GPs are in a difficult situation when a patient presents with symptoms of an enlarged prostate, because this could be simply benign prostate enlargement, or it could be caused by cancer. It requires awareness of how the PSA level can change over time, and caution when interpreting a single reading. When cancer is a possibility, referral under the two week rule is required.

Having gone through successful treatment, what do you know now that you wish you had known before the diagnosis?

I would say that the most important things for a patient to know about are:

  • The various treatment options of active surveillance, brachytherapy, targeted radiotherapy, radical prostatectomy (whether laparoscopic or robotic), medication;
  • Your Gleason score determines the best treatment option for you
  • The complications – early, medium and long term – of each treatment
  • The importance of the 3Ps in follow up as a measure of success – namely PSA, potency and peeing
  • Impotence is not inevitable, although a change in sexual experience and ejaculation will be apparent if radical prostatectomy has been undertaken
  • Flaccid penis length may change but erect length would be unchanged
  • Tadalafil (or similar) reduces incidence of erectile dysfunction when taken during the early period after the operation, as well as later.

What should your GP know about prostate cancer?

  • They should have an up to date knowledge of prostate carcinoma, NICE guidelines, higher incidence in Afro-Caribbean men and those with close family history, Gleason scoring, treatment options
  • They should be aware that normal findings from a digital rectal exam do not exclude malignancy, and that further testing may be required
  • They should have knowledge of (age-adjusted) normal PSA values, and the significance of an elevated reading
  • They should be aware of the need for serial PSA tests (where a series of PSA tests are conducted and the results monitored over time) if a patient’s PSA results are borderline worrisome, while bearing in mind how PSA levels can fluctuate
  • They should know about the two week rule – that you should be referred to a urologist within 2 weeks if malignancy is a possibility.

What is the role of the GP in all of this (not only before testing, but after treatment too)?

  • They should offer a PSA test in older patients (even if they do not show any symptoms) if they are worried – especially if the patient has Afro-Caribbean heritage or close family history of prostate cancer
  • Include PSA test as well as fasting glucose and cholesterol during Well Man screening
  • Arrange PSA test if symptomatic
  • Inform patient of low risk of malignancy (~25%), even if they have an abnormal PSA result
  • If referral is required, advise the patient of the possibility of a biopsy and further procedures to determine the stage of the cancer
  • If cancer is found, discuss treatment options and outcomes, and reassure patient that impotence and urinary/faecal incontinence is not inevitable.

If the patient undergoes surgery to treat their cancer, what are the GP’s roles and responsibilities after the operation?

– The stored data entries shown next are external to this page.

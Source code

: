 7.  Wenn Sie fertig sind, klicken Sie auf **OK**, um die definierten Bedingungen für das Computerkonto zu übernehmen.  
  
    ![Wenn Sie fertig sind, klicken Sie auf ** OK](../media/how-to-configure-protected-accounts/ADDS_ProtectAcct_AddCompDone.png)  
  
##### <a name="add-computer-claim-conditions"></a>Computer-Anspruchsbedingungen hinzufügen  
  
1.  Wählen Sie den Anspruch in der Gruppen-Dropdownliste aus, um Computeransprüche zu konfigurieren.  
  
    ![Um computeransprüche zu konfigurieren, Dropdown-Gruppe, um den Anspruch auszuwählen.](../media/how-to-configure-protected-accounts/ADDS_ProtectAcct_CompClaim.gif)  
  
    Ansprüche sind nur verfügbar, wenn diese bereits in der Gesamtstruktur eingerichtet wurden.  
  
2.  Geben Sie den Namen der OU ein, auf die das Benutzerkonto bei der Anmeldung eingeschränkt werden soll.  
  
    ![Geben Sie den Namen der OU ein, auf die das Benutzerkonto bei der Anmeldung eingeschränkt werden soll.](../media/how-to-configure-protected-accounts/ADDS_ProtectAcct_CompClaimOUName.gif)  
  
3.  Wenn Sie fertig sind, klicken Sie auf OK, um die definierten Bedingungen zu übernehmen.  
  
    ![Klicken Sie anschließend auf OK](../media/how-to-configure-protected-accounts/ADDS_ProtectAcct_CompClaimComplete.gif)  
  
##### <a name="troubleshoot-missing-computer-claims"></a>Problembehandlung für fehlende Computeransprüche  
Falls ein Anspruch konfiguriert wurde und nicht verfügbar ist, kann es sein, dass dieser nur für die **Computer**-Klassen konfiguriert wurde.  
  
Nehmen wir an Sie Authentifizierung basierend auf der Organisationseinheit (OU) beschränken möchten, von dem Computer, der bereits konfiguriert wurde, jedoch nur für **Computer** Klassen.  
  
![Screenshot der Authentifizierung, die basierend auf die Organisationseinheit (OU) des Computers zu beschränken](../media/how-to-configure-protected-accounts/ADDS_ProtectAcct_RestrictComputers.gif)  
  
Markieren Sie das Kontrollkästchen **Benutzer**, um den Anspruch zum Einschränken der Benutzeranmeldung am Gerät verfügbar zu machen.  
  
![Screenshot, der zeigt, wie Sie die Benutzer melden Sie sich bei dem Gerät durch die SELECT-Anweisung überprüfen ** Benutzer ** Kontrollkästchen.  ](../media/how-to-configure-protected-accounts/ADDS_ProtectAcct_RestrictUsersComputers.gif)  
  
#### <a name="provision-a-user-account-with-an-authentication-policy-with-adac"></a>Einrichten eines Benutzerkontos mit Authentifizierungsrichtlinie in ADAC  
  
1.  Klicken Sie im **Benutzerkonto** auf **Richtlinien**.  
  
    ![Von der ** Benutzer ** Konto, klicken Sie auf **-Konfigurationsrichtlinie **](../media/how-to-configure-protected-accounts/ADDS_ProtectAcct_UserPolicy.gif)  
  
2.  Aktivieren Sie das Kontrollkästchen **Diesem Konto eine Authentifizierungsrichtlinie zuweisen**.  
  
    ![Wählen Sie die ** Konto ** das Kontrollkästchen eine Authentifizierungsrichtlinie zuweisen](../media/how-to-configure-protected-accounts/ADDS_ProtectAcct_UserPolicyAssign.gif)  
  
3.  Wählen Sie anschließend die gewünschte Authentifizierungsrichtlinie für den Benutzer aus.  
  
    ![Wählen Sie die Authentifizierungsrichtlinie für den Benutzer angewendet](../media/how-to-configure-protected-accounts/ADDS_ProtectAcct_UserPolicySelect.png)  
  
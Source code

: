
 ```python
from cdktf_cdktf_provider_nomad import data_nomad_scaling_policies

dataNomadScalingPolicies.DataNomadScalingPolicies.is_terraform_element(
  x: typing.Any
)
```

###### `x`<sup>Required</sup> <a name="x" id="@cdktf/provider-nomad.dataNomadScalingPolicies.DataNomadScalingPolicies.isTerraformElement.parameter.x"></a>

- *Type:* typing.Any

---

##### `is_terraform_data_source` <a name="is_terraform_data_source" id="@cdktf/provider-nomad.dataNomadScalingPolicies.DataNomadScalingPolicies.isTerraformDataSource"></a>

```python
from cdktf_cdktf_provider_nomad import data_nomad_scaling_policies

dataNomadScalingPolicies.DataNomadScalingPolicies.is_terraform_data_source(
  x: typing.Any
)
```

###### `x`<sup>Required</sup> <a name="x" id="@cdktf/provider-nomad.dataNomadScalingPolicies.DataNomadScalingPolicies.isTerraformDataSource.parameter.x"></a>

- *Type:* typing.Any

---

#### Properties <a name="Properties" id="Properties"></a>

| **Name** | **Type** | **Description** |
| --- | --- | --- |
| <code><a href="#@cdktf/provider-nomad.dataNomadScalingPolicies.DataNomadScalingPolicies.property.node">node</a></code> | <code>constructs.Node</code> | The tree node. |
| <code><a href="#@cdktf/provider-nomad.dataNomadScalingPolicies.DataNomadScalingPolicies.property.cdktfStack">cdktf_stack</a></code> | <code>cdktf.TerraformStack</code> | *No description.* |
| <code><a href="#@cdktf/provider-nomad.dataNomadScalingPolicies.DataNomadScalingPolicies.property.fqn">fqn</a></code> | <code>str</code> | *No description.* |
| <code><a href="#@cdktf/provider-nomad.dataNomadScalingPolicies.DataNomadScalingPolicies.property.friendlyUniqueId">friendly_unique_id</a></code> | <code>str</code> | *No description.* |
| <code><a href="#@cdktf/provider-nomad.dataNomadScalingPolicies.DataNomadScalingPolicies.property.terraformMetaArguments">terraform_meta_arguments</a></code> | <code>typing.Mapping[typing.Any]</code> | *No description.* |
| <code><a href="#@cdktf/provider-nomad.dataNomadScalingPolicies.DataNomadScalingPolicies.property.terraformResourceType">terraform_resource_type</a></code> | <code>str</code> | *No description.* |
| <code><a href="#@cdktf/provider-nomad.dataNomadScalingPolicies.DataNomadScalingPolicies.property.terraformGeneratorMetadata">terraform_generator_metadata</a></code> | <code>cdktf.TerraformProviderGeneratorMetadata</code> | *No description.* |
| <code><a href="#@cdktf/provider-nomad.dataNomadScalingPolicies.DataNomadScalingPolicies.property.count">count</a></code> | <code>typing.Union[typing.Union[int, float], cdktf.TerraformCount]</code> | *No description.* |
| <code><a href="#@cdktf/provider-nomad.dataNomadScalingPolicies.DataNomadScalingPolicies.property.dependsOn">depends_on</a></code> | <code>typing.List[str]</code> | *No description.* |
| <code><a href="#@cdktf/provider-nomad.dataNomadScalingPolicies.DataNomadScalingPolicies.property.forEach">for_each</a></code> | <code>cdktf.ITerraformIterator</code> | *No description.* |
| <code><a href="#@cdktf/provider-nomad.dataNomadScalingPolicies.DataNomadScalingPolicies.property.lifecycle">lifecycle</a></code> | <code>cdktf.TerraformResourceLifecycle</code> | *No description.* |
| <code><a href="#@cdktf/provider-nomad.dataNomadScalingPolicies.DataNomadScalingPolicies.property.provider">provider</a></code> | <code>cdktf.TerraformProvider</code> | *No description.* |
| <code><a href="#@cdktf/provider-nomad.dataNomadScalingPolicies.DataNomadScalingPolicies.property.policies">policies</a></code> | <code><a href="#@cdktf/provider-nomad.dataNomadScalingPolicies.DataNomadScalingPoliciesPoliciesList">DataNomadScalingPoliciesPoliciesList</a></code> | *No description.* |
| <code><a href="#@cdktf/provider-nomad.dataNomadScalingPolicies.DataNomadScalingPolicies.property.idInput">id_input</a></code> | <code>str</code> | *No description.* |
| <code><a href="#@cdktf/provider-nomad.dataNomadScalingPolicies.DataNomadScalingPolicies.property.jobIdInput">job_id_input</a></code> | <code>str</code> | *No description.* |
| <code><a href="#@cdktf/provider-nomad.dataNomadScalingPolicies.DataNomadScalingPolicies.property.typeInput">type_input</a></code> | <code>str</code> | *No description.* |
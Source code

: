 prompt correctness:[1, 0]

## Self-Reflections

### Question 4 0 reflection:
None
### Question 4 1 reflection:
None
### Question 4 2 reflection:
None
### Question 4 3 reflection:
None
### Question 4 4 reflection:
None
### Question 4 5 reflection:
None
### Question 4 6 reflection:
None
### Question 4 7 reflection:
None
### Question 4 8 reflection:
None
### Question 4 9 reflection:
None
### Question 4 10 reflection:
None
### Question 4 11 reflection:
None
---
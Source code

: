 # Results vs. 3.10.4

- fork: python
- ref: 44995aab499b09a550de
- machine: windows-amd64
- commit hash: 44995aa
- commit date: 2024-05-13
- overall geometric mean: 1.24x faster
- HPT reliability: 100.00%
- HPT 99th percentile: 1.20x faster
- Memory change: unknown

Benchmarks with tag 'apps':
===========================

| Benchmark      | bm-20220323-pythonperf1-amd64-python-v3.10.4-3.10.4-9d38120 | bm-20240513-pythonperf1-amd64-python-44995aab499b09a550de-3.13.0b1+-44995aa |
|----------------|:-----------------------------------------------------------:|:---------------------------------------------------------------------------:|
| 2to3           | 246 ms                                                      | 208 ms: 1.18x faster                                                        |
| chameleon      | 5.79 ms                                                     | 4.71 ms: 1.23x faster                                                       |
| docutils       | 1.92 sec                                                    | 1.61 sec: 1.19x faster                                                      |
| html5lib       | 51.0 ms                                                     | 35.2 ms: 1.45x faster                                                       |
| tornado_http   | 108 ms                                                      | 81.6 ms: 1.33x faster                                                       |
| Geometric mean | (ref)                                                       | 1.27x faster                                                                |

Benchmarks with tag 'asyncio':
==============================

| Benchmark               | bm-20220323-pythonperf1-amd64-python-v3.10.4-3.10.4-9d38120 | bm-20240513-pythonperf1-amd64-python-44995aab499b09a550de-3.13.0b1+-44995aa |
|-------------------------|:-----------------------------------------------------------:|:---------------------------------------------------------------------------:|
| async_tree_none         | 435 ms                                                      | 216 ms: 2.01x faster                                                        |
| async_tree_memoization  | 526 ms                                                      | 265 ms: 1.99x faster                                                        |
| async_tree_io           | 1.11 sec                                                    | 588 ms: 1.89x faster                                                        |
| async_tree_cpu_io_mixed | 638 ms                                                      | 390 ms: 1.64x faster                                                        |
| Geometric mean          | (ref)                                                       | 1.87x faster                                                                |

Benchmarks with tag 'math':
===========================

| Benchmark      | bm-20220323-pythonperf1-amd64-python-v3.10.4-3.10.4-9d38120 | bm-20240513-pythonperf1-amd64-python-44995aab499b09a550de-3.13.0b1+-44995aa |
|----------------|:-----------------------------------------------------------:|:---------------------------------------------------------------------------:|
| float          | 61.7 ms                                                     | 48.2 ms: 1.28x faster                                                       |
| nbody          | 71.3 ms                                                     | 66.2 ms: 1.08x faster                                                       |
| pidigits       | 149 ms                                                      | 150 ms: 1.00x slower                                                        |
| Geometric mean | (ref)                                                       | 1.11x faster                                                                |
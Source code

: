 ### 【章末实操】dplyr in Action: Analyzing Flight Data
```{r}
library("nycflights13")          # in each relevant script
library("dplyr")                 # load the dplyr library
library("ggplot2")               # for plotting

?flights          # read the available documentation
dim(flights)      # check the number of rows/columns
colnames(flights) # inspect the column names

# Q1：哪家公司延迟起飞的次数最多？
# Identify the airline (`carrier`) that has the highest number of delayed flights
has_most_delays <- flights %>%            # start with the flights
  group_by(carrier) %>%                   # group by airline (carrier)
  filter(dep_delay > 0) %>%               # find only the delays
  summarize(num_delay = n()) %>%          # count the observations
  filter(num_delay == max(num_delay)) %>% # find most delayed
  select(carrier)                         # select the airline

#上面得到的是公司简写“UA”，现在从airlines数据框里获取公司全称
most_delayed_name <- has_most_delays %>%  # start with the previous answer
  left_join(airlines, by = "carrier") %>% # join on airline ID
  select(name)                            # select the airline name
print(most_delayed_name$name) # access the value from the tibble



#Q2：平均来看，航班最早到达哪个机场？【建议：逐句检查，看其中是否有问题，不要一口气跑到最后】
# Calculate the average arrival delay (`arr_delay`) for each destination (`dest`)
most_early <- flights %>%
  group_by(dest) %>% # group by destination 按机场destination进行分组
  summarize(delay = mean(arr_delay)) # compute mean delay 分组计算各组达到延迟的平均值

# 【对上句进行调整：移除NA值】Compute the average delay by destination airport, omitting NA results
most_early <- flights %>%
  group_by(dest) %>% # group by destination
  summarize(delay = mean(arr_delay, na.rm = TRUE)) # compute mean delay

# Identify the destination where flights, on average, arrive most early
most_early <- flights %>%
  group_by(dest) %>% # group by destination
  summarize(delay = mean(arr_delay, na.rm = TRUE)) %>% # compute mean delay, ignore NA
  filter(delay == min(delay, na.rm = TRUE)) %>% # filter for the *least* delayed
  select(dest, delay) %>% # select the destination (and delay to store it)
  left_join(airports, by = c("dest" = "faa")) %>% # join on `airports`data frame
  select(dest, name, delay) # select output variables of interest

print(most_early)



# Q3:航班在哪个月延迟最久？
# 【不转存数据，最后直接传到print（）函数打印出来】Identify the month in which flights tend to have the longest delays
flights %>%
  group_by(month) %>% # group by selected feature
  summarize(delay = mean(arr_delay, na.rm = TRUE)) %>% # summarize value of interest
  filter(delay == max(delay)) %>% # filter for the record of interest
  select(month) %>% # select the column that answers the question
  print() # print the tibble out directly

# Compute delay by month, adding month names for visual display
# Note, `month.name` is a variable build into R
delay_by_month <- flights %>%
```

  • They should advise the patient of the need (in the first few days after the operation) for high fluid intake, regular use of painkillers and keeping mobile to prevent blood clots
  • They should arrange nursing referral for catheter care and wound management
  • If a Urinary Tract Infection is suspected, it should be treated promptly with appropriate antibiotics
  • Liaise with urologist regarding prescribing of Tadalafil to reduce the incidence of erectile dysfunction
  • Discuss potency with patient (and perhaps partner too), and if necessary, make a referral to a suitable sexual dysfunction clinic
  • Arrange regular follow up for the patients by way of PSA testing to ensure that the level is close to zero, following an agreed protocol for how frequently these tests should be conducted and what might trigger a re-referral back to the patient’s urologist in case there are signs that the prostate cancer has not been completely eradicated.